Después de obtener el Agua de Rejuvenecimiento, Chen Haoxiang la administró a un paciente suyo terminalmente enfermo y, para su sorpresa, los resultados fueron notables. Un paciente en las etapas finales del cáncer, al borde de la muerte, alcanzó los criterios para cirugía después de beber Agua de Rejuvenecimiento. Chen Haoxiang inmediatamente realizó una cirugía de excisión de lesión al paciente. Hasta la fecha, el paciente seguía estando bien.

Y en su oficina, la pancarta celebrando sus “Manos Curativas Milagrosas” pinchaba su conciencia.

Al ver los efectos del Agua de Rejuvenecimiento, Chen Haoxiang informó urgentemente al hospital. Después de discusiones y deliberaciones por el comité del hospital, se decidió unánimemente invitar a Guo Yi a ser el médico consultor del hospital. En cuanto al Agua de Rejuvenecimiento… el liderazgo del hospital vio unánimemente un futuro brillante y perspectivas de mercado para ella. Una sola dosis del Agua de Rejuvenecimiento podría traer a los muertos de vuelta a la vida. Imagina la ganancia que se podría hacer.

—El liderazgo del hospital me dio una orden absoluta de llevar al Doctor Guo a nuestro hospital —dijo Chen Haoxiang ansiosamente.

—Pequeño Yi estará aquí en breve —Ye Xiaoyu lo tranquilizó—, agregando:
—¡Pero si va o no, depende de él!

Si Guo Yi realmente fuera reclutado, Ye Xiaoyu naturalmente no estaría dispuesta a dejar que eso sucediera. Sin embargo, debido a su amistad desde la universidad, no podía negarse rotundamente en persona. La decisión debía dejársela a Guo Yi.
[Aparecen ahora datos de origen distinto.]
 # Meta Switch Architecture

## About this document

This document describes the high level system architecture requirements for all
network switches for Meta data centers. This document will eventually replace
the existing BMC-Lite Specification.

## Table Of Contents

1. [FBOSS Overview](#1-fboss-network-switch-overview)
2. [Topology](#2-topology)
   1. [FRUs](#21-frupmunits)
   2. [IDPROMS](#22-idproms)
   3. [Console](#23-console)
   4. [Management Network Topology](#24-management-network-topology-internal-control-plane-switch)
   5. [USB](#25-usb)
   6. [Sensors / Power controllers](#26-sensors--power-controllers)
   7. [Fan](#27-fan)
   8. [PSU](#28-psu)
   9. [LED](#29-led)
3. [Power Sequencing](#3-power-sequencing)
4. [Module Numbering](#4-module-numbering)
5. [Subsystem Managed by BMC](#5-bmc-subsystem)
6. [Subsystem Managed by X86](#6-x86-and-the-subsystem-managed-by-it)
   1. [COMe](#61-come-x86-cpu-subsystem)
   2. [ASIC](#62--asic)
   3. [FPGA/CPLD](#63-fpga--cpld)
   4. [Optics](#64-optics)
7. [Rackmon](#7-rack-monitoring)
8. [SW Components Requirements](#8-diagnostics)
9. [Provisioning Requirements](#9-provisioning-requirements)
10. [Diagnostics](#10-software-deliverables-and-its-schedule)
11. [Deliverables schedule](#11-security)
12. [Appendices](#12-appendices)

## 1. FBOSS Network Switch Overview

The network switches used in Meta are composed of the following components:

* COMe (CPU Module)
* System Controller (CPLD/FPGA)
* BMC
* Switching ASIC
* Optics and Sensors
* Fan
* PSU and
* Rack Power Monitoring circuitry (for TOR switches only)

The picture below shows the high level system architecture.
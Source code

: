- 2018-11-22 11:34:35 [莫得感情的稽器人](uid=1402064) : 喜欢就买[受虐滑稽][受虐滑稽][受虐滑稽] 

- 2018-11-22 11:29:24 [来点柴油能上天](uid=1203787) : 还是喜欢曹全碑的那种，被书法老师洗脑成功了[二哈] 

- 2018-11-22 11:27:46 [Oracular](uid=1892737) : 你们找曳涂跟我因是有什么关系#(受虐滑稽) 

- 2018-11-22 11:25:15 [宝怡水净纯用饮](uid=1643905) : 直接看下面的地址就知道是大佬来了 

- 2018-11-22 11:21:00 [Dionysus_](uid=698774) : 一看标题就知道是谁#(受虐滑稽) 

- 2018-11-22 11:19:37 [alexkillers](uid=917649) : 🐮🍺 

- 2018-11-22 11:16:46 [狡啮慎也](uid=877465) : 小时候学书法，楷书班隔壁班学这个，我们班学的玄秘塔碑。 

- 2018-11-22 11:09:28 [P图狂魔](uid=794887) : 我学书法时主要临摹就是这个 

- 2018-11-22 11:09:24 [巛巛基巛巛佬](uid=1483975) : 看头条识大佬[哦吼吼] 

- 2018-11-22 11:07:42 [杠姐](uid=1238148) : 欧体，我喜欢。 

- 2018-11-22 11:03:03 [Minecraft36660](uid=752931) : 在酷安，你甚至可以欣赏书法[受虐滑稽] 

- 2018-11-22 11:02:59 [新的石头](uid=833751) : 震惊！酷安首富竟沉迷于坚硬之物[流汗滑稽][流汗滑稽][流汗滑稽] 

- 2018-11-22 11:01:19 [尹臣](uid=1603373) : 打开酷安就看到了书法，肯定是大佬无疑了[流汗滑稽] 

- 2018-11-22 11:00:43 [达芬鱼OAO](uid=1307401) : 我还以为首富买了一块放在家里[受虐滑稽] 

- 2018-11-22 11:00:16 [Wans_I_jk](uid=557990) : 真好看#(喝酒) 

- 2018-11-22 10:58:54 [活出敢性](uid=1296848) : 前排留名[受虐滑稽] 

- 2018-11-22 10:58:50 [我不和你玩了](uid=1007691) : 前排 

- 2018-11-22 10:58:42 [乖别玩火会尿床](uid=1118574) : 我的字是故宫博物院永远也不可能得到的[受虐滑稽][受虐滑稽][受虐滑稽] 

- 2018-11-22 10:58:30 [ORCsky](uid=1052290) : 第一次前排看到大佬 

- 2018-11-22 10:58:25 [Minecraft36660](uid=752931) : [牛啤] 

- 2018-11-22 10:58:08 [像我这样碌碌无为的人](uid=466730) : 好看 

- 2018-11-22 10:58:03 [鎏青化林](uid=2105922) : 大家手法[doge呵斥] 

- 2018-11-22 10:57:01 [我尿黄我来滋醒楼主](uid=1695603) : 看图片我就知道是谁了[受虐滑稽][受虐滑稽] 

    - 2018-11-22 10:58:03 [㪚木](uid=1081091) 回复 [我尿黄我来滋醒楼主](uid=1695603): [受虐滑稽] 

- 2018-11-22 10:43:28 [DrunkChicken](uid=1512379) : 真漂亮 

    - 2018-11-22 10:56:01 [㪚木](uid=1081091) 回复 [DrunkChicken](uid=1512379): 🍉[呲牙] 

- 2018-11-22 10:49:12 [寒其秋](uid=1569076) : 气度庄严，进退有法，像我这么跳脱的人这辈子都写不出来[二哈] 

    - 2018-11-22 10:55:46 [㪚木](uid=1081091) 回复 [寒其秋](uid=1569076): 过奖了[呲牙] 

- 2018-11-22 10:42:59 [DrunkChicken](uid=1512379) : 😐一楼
—¡Hmm! —Chen Haoxiang asintió.

En ese momento, Guo Yi, vestido con un atuendo de lino transpirable de verano, caminaba lentamente hacia allá.

—¡Pequeño Yi! —dijo Ye Xiaoyu, con una sonrisa genuina—. Se acercó a él y susurró:
—Hay alguien aquí para verte.

—¿Oh? —Guo Yi echó un vistazo a Chen Haoxiang que no estaba lejos.

—Pequeño Yi, no aceptes su propuesta —suplicó Ye Xiaoyu en voz baja.

Guo Yi sonrió mientras entraba en la clínica, sin prestar atención a Chen Haoxiang.

Chen Haoxiang y su grupo lo siguieron adentro.

—Gran Maestro Guo —comenzó apresuradamente Chen Haoxiang—, soy el director de medicina interna en el Hospital Central, mi nombre es Chen Haoxiang.

—¿Cuál es el asunto? —preguntó Guo Yi.

—Vengo en nombre del liderazgo de nuestro hospital y de todo el personal, para extenderle una invitación para que sirva como nuestro director de medicina china tradicional —dijo Chen Haoxiang con una sonrisa astuta—. Estaría a cargo de todo el departamento de medicina china tradicional, con todos los materiales medicinales a su disposición. Además, estaría directamente bajo la jurisdicción del liderazgo del hospital, con nadie más que el decano por encima de usted. ¿Qué le parece?

Mientras hablaba, Chen Haoxiang sacó la carta de oferta de su chaqueta.

—Un salario mensual de cien mil, además de comisiones —añadió apresuradamente Chen Haoxiang.